→ **Exercise description**
The expected output is the full data, repeated exactly, without pictures.

→ **Working data**
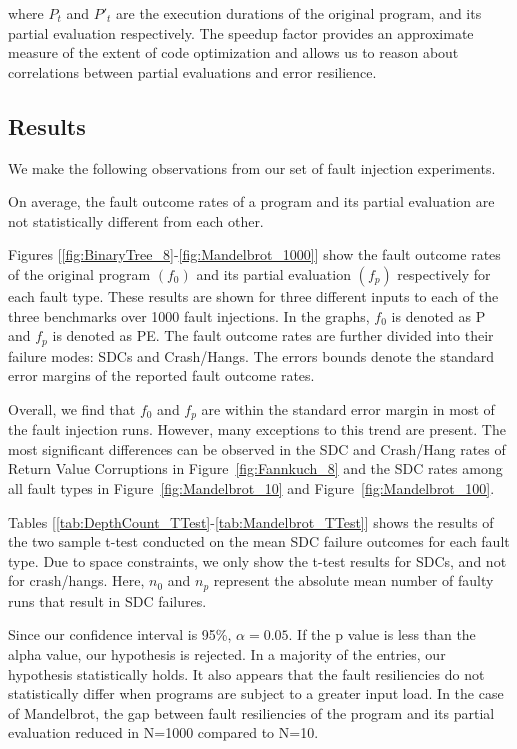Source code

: where $P_t$ and $P'_t$ are the execution durations of the original program, and its partial evaluation respectively.
The speedup factor provides an approximate measure of the extent of code optimization and allows us to reason about correlations between partial evaluations and error resilience.


\subsection{Results}
\label{sec:results}

We make the following observations from our set of fault injection experiments.

\begin{obs}
  \label{obs:faultoutcomes}
  On average, the fault outcome rates of a program and its partial evaluation are not statistically different from each other.
\end{obs}

Figures [\ref{fig:BinaryTree_8}-\ref{fig:Mandelbrot_1000}] show the fault outcome rates of the original program $(f_0)$ and its partial evaluation $(f_p)$ respectively for each fault type.
These results are shown for three different inputs to each of the three benchmarks over 1000 fault injections.  
In the graphs, $f_0$ is denoted as P and $f_p$ is denoted as PE.
The fault outcome rates are further divided into their failure modes: SDCs and Crash/Hangs.
The errors bounds denote the standard error margins of the reported fault outcome rates.

Overall, we find that $f_0$ and $f_p$ are within the standard error margin in most of the fault injection runs.
However, many exceptions to this trend are present.
The most significant differences can be observed in the SDC and Crash/Hang rates of Return Value Corruptions in Figure~\ref{fig:Fannkuch_8} and the SDC rates among all fault types in Figure~\ref{fig:Mandelbrot_10} and Figure~\ref{fig:Mandelbrot_100}.

Tables [\ref{tab:DepthCount_TTest}-\ref{tab:Mandelbrot_TTest}] shows the results of the two sample t-test conducted on the mean SDC failure outcomes for each fault type.
Due to space constraints, we only show the t-test results for SDCs, and not for crash/hangs.
Here, $n_0$ and $n_p$ represent the absolute mean number of faulty runs that result in SDC failures. 

Since our confidence interval is 95\%, $\alpha=0.05$.
If the p value is less than the alpha value, our hypothesis is rejected.
In a majority of the entries, our hypothesis statistically holds.
It also appears that the fault resiliencies do not statistically differ when programs are subject to a greater input load.
In the case of Mandelbrot, the gap between fault resiliencies of the program and its partial evaluation reduced in N=1000 compared to N=10.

→ **Task result**
Source code

: where $P_t$ and $P'_t$ are the execution durations of the original program, and its partial evaluation respectively.
The speedup factor provides an approximate measure of the extent of code optimization and allows us to reason about correlations between partial evaluations and error resilience.


\subsection{Results}
\label{sec:results}

We make the following observations from our set of fault injection experiments.

\begin{obs}
  \label{obs:faultoutcomes}
  On average, the fault outcome rates of a program and its partial evaluation are not statistically different from each other.
\end{obs}

Figures [\ref{fig:BinaryTree_8}-\ref{fig:Mandelbrot_1000}] show the fault outcome rates of the original program $(f_0)$ and its partial evaluation $(f_p)$ respectively for each fault type.
These results are shown for three different inputs to each of the three benchmarks over 1000 fault injections.  
In the graphs, $f_0$ is denoted as P and $f_p$ is denoted as PE.
The fault outcome rates are further divided into their failure modes: SDCs and Crash/Hangs.
The errors bounds denote the standard error margins of the reported fault outcome rates.

Overall, we find that $f_0$ and $f_p$ are within the standard error margin in most of the fault injection runs.
However, many exceptions to this trend are present.
The most significant differences can be observed in the SDC and Crash/Hang rates of Return Value Corruptions in Figure~\ref{fig:Fannkuch_8} and the SDC rates among all fault types in Figure~\ref{fig:Mandelbrot_10} and Figure~\ref{fig:Mandelbrot_100}.

Tables [\ref{tab:DepthCount_TTest}-\ref{tab:Mandelbrot_TTest}] shows the results of the two sample t-test conducted on the mean SDC failure outcomes for each fault type.
Due to space constraints, we only show the t-test results for SDCs, and not for crash/hangs.
Here, $n_0$ and $n_p$ represent the absolute mean number of faulty runs that result in SDC failures. 

Since our confidence interval is 95\%, $\alpha=0.05$.
If the p value is less than the alpha value, our hypothesis is rejected.
In a majority of the entries, our hypothesis statistically holds.
It also appears that the fault resiliencies do not statistically differ when programs are subject to a greater input load.
In the case of Mandelbrot, the gap between fault resiliencies of the program and its partial evaluation reduced in N=1000 compared to N=10.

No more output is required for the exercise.